TASK STATEMENT: Please retype the material beneath this task exactly, starting with its first line and finishing with the line containing "4 - a_n(2a_n".

DATA SECTION:
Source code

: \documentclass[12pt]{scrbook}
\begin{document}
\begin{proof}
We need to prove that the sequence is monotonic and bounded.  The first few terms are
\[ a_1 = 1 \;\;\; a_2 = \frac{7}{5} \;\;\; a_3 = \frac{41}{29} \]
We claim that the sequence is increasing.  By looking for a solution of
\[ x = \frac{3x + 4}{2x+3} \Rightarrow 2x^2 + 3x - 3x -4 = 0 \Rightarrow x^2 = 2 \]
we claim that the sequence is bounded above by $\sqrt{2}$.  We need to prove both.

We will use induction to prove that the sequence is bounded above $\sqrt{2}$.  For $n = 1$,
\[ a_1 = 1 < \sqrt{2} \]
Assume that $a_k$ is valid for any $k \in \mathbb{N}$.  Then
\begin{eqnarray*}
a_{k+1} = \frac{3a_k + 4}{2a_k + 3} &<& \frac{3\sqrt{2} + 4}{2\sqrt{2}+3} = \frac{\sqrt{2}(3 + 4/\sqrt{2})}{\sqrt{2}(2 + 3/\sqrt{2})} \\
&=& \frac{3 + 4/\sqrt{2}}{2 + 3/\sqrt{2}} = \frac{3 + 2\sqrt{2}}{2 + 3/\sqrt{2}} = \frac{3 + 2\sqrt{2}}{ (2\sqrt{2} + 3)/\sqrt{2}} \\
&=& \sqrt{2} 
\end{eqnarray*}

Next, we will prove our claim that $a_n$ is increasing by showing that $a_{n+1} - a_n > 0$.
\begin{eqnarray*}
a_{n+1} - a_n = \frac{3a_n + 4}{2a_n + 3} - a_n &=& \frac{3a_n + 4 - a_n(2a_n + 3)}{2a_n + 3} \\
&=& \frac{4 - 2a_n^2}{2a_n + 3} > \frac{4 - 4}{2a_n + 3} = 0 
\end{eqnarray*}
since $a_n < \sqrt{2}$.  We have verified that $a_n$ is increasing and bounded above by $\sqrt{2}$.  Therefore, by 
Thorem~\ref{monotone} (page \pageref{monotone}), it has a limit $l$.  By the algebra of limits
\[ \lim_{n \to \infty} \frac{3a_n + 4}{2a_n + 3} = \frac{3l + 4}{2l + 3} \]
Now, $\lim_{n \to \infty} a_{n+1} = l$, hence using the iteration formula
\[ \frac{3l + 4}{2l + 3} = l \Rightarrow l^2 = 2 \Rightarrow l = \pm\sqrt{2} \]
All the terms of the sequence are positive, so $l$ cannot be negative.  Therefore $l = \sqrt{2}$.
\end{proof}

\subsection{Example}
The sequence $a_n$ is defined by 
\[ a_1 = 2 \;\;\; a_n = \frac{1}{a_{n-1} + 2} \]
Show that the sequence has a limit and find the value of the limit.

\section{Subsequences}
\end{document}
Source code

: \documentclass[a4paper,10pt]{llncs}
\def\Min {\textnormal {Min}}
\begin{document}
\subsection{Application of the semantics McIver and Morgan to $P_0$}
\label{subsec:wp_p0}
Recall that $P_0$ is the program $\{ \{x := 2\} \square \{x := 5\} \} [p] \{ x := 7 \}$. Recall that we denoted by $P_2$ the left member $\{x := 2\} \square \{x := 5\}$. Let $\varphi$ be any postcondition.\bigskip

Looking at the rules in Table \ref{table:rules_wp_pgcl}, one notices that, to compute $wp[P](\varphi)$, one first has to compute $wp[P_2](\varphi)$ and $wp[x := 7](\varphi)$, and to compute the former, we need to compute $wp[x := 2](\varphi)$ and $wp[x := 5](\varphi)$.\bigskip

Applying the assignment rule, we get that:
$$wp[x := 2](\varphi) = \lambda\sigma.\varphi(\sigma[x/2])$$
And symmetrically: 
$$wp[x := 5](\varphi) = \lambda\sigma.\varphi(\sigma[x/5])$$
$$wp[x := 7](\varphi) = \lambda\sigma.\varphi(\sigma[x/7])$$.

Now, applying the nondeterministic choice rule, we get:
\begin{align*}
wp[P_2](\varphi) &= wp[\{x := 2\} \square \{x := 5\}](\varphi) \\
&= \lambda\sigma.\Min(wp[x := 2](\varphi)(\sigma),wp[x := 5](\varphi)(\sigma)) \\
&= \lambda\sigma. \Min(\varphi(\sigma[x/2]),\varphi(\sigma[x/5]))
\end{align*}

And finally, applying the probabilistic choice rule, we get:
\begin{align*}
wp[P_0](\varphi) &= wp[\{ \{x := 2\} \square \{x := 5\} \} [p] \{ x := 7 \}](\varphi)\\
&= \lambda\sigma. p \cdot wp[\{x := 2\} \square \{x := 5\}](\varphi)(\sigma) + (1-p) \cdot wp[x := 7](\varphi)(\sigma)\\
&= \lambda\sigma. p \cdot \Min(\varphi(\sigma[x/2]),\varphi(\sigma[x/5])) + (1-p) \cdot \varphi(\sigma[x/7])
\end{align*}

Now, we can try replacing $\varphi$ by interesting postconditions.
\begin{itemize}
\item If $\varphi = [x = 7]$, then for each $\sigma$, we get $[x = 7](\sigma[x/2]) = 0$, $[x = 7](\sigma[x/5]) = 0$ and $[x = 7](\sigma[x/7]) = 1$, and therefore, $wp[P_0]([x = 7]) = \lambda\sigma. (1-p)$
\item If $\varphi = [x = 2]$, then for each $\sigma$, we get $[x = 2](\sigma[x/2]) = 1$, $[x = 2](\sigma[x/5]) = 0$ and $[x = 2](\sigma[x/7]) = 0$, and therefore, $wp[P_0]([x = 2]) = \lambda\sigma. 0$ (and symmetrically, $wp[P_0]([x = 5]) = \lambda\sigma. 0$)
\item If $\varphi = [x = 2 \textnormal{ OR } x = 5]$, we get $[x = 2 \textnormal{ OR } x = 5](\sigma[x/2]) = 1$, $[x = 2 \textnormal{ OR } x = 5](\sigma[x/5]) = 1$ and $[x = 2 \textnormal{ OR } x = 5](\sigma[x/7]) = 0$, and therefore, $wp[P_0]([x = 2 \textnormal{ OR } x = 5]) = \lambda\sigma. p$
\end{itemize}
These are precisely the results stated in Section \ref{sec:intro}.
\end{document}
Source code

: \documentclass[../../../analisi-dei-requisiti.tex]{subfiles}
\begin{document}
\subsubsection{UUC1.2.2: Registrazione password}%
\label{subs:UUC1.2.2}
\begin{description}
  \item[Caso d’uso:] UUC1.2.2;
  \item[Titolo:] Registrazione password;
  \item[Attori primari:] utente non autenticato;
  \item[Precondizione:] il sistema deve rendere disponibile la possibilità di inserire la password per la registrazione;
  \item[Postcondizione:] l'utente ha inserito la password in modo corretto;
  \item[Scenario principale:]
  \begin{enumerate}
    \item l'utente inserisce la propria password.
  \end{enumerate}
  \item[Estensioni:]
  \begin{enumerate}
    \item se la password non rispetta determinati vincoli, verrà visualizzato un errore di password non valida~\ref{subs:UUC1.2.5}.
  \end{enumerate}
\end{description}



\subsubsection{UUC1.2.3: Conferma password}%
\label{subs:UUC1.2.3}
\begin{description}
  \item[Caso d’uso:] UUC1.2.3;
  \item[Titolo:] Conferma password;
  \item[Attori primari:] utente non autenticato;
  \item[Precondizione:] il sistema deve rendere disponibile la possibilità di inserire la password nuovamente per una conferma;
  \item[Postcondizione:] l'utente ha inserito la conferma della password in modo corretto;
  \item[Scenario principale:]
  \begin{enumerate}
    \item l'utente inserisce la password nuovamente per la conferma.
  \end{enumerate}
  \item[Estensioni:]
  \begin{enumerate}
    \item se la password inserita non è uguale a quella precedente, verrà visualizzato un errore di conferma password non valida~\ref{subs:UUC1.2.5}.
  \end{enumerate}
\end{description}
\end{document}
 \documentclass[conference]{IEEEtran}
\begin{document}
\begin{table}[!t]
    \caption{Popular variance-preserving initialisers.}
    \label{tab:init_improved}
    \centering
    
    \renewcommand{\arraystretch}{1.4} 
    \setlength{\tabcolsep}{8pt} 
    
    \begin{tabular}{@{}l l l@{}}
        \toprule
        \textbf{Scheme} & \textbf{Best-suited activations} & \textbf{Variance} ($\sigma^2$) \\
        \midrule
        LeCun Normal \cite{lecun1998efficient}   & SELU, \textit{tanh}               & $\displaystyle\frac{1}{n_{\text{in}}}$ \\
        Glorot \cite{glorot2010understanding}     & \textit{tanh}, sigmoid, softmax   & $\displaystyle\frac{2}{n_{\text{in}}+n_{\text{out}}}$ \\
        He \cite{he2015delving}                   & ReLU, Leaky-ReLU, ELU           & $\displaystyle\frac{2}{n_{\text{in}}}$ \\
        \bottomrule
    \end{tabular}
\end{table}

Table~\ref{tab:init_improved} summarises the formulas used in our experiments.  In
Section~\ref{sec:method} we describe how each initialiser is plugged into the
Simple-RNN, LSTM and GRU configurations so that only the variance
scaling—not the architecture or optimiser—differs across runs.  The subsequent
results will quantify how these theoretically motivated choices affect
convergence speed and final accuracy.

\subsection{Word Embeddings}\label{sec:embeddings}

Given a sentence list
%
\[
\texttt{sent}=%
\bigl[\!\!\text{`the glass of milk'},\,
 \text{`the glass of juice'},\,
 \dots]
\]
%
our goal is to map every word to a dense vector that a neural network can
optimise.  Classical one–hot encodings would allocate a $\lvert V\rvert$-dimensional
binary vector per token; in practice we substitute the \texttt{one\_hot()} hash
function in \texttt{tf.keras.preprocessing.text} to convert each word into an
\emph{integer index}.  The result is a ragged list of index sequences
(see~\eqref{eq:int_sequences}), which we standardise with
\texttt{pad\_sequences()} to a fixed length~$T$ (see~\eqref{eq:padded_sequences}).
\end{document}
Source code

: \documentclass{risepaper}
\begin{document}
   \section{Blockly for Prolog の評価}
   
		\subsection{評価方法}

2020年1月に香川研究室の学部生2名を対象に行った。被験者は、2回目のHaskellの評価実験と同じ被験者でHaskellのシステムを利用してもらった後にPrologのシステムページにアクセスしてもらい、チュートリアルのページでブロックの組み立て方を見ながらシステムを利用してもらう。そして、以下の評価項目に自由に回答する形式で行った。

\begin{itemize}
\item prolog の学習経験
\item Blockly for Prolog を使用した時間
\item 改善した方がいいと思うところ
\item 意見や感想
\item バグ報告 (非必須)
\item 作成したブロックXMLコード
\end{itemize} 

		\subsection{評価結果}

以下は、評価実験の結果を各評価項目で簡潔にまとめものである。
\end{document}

YOUR SOLUTION:
Source code

: \documentclass[12pt]{scrbook}
\begin{document}
\begin{proof}
We need to prove that the sequence is monotonic and bounded.  The first few terms are
\[ a_1 = 1 \;\;\; a_2 = \frac{7}{5} \;\;\; a_3 = \frac{41}{29} \]
We claim that the sequence is increasing.  By looking for a solution of
\[ x = \frac{3x + 4}{2x+3} \Rightarrow 2x^2 + 3x - 3x -4 = 0 \Rightarrow x^2 = 2 \]
we claim that the sequence is bounded above by $\sqrt{2}$.  We need to prove both.

We will use induction to prove that the sequence is bounded above $\sqrt{2}$.  For $n = 1$,
\[ a_1 = 1 < \sqrt{2} \]
Assume that $a_k$ is valid for any $k \in \mathbb{N}$.  Then
\begin{eqnarray*}
a_{k+1} = \frac{3a_k + 4}{2a_k + 3} &<& \frac{3\sqrt{2} + 4}{2\sqrt{2}+3} = \frac{\sqrt{2}(3 + 4/\sqrt{2})}{\sqrt{2}(2 + 3/\sqrt{2})} \\
&=& \frac{3 + 4/\sqrt{2}}{2 + 3/\sqrt{2}} = \frac{3 + 2\sqrt{2}}{2 + 3/\sqrt{2}} = \frac{3 + 2\sqrt{2}}{ (2\sqrt{2} + 3)/\sqrt{2}} \\
&=& \sqrt{2} 
\end{eqnarray*}

Next, we will prove our claim that $a_n$ is increasing by showing that $a_{n+1} - a_n > 0$.
\begin{eqnarray*}
a_{n+1} - a_n = \frac{3a_n + 4}{2a_n + 3} - a_n &=& \frac{3a_n + 4 - a_n(2a_n + 3)}{2a_n + 3} \\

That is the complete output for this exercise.